• [Exercise brief]: Your answer must contain each line of the listing in which "GROMACS" appears, copied in full.

*** Opening Source information ***

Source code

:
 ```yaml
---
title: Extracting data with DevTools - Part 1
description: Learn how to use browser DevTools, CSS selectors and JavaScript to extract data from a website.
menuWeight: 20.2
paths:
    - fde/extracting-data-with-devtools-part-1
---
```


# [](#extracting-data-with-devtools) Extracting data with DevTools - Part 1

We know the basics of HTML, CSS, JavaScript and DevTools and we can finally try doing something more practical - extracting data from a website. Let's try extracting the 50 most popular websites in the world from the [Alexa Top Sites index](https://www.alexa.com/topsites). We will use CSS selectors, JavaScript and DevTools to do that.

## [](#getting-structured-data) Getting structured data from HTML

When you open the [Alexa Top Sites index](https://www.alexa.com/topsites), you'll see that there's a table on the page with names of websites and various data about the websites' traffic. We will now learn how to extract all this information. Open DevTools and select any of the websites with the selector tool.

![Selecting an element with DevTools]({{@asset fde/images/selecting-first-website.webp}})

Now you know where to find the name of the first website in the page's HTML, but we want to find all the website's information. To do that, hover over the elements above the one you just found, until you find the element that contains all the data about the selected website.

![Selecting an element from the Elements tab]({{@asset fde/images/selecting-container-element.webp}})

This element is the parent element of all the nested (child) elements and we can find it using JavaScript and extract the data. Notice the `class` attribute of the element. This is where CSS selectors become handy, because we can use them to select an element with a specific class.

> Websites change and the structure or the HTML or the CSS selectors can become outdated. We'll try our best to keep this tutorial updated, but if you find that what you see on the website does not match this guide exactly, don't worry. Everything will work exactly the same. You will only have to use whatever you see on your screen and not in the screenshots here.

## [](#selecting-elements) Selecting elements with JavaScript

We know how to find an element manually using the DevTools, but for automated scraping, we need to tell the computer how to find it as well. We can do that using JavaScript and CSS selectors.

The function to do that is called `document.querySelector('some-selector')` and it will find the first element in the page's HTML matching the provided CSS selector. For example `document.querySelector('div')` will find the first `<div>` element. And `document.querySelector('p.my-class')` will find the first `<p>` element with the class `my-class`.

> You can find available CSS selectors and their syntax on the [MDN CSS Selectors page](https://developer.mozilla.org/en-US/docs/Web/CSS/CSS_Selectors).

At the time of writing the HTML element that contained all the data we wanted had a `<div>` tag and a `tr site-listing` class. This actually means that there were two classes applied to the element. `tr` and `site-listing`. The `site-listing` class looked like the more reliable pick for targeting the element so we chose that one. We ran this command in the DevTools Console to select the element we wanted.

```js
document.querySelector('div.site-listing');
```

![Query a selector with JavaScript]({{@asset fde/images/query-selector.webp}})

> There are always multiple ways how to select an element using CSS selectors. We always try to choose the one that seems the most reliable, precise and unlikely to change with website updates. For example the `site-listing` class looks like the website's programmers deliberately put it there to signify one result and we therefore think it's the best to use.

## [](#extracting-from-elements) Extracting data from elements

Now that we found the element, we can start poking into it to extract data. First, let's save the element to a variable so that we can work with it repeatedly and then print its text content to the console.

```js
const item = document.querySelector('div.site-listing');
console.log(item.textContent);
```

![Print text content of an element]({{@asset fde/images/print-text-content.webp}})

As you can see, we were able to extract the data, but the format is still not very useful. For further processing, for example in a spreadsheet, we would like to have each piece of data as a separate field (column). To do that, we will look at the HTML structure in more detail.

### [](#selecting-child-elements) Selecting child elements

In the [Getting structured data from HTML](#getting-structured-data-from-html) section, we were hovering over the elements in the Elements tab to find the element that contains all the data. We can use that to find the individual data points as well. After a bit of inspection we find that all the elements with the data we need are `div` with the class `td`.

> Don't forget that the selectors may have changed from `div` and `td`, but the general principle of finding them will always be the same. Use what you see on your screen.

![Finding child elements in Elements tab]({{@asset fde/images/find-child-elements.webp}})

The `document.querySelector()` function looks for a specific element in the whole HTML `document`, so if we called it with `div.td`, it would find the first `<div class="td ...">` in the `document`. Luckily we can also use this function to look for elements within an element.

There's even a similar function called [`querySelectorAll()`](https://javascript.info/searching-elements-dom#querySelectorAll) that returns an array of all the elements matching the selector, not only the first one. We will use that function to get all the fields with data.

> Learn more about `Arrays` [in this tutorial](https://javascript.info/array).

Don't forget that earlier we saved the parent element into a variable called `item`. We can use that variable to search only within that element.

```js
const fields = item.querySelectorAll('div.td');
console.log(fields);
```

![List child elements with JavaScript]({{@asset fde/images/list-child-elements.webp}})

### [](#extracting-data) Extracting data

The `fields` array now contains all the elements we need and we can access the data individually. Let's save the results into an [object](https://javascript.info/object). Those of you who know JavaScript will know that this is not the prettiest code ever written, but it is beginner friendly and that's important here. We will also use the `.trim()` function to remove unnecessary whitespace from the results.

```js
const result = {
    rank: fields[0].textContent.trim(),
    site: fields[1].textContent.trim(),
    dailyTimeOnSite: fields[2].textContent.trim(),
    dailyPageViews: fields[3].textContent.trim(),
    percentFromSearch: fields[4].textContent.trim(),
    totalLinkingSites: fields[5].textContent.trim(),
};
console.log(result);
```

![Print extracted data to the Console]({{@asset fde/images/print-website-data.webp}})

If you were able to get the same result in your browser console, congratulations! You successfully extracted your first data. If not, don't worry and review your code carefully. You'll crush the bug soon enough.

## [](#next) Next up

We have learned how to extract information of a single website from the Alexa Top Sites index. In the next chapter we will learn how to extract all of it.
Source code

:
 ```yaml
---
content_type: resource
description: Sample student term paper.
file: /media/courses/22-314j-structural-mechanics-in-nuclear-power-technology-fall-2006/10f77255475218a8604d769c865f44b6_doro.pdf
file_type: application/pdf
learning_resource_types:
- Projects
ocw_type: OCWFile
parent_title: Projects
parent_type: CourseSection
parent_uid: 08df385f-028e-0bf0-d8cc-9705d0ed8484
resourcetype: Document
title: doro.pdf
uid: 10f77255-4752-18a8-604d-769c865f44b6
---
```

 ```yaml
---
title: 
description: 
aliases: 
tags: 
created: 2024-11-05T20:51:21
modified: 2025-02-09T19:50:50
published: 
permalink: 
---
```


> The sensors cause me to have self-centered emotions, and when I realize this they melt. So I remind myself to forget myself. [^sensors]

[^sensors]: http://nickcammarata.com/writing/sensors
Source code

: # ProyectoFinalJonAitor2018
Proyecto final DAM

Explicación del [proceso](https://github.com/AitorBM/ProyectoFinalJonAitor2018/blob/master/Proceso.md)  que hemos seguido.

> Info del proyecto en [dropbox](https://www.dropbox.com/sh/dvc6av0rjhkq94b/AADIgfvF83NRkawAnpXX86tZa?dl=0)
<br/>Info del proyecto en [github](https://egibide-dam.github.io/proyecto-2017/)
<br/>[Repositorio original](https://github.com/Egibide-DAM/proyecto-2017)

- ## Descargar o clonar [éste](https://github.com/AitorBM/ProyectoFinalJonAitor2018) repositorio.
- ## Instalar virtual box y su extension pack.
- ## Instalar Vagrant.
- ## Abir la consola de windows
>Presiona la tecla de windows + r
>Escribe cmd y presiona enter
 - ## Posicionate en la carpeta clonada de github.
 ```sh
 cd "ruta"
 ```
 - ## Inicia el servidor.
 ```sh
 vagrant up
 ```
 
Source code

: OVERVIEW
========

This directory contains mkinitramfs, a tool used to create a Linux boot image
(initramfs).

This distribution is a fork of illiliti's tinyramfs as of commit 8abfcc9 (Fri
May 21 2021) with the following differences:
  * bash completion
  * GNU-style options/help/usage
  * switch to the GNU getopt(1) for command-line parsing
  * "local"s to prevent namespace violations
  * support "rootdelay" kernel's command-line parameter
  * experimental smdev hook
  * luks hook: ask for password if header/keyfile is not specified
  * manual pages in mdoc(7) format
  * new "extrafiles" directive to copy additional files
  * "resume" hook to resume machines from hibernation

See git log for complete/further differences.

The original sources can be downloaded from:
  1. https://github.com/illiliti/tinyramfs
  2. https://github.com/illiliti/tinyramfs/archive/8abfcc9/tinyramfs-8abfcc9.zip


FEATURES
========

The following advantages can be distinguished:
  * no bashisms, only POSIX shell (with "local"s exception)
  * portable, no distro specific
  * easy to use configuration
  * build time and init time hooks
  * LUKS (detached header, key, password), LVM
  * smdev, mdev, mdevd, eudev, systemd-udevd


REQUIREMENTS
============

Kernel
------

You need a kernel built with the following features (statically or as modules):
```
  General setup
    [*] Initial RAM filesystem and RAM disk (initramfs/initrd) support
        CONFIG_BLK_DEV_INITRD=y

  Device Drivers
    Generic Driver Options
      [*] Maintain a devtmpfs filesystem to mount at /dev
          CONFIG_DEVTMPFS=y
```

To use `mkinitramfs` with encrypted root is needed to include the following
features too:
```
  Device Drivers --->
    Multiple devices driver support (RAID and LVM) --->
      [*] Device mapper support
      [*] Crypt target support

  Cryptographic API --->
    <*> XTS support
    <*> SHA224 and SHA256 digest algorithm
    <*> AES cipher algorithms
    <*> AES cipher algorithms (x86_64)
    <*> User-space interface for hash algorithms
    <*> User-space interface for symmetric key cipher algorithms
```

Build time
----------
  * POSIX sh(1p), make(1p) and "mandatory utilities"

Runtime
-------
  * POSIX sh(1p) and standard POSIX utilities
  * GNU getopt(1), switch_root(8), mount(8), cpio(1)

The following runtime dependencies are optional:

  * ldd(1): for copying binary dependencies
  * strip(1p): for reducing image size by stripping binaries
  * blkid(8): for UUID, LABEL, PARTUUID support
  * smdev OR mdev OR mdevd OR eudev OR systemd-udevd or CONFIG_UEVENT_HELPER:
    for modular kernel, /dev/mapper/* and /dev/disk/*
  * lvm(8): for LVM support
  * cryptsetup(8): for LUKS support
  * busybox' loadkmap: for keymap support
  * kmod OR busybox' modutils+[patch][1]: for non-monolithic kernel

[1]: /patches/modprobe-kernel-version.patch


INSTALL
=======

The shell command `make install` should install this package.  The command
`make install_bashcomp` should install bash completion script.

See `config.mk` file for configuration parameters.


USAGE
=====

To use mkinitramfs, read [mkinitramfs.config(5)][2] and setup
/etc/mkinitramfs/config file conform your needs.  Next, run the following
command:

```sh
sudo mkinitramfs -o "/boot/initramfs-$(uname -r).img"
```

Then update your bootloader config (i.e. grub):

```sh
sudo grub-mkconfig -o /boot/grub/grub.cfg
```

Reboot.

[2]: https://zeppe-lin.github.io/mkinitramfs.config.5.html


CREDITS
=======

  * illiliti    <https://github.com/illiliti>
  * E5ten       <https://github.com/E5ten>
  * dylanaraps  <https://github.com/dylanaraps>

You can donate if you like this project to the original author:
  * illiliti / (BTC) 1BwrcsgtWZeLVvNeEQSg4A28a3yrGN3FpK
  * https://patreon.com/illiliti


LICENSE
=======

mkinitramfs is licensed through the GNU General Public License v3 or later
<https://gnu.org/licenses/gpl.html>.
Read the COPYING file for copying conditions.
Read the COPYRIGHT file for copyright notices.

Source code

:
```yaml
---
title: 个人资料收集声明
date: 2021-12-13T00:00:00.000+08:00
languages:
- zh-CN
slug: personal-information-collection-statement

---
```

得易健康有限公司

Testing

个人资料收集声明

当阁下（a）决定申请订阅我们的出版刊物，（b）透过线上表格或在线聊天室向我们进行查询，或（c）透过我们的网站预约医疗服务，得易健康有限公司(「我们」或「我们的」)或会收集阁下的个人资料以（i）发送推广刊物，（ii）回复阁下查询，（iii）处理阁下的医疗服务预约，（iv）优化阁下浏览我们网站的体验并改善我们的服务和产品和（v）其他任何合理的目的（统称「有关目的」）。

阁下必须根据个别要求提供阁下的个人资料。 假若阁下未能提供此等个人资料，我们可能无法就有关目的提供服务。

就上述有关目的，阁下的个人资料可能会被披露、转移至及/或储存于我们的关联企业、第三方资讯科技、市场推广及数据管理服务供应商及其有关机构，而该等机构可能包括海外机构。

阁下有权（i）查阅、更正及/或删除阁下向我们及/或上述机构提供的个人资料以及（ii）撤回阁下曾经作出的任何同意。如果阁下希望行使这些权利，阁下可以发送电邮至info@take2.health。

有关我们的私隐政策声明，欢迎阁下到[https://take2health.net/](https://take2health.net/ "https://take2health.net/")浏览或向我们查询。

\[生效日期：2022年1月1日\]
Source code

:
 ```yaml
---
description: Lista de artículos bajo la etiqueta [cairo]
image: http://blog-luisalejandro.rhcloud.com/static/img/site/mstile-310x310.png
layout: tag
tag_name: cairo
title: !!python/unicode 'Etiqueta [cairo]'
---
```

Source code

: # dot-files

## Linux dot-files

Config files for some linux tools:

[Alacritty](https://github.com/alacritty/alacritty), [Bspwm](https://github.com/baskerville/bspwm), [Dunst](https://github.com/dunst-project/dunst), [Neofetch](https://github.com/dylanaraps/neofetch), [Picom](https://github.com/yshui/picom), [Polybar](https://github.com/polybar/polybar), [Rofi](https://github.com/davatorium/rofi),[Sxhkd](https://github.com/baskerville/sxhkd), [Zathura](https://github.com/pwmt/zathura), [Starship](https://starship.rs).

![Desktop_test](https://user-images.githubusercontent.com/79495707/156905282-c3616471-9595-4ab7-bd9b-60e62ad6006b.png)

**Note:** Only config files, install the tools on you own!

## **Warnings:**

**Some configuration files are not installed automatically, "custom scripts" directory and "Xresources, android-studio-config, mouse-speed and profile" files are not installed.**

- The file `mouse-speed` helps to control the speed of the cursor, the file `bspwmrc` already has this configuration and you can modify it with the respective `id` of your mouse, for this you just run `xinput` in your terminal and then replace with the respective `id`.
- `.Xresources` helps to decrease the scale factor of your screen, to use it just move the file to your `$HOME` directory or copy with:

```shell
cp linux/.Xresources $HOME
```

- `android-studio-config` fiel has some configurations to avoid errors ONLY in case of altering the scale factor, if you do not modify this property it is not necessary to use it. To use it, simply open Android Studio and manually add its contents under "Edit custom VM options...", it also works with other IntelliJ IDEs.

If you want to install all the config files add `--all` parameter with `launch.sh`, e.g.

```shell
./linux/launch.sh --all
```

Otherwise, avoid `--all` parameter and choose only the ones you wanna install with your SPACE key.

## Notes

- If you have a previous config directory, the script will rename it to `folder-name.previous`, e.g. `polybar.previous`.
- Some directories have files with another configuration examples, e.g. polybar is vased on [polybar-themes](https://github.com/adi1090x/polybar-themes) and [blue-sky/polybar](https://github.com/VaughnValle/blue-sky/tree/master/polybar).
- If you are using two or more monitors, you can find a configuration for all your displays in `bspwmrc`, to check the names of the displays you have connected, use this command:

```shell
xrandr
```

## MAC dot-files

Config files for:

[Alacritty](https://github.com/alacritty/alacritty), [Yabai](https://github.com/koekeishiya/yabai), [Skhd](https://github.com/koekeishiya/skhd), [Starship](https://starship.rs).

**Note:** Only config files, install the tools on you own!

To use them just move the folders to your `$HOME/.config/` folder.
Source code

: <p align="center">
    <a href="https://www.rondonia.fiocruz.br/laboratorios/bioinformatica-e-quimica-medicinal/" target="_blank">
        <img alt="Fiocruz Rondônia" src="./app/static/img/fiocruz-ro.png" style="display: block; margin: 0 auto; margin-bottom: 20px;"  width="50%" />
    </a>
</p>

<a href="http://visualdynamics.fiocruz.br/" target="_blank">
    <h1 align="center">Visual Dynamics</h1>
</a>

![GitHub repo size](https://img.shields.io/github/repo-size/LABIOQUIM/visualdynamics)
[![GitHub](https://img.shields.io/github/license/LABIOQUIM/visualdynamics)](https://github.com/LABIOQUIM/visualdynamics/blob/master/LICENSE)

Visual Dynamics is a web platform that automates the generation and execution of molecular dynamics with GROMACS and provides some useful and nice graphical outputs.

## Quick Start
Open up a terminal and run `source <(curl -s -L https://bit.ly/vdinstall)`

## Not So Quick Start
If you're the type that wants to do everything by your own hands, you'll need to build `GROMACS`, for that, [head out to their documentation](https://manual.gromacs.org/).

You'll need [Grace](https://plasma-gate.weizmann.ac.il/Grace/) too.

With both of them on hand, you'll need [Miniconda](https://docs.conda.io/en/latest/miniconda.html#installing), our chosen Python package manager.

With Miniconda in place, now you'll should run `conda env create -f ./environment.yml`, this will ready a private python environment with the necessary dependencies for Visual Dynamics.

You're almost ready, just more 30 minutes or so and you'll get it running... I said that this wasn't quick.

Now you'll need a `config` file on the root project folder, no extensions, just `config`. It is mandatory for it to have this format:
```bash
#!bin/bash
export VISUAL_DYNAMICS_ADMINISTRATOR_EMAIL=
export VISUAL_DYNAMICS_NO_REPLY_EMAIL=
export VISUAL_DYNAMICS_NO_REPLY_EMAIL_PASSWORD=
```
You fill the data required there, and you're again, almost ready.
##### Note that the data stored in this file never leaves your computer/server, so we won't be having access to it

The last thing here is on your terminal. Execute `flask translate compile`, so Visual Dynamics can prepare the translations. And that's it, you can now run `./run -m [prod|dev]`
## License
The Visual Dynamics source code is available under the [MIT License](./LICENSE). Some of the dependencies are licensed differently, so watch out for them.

*** Closing Source information ***

• [Problem solution]:
Visual Dynamics is a web platform that automates the generation and execution of molecular dynamics with GROMACS and provides some useful and nice graphical outputs.
If you're the type that wants to do everything by your own hands, you'll need to build `GROMACS`, for that, [head out to their documentation](https://manual.gromacs.org/).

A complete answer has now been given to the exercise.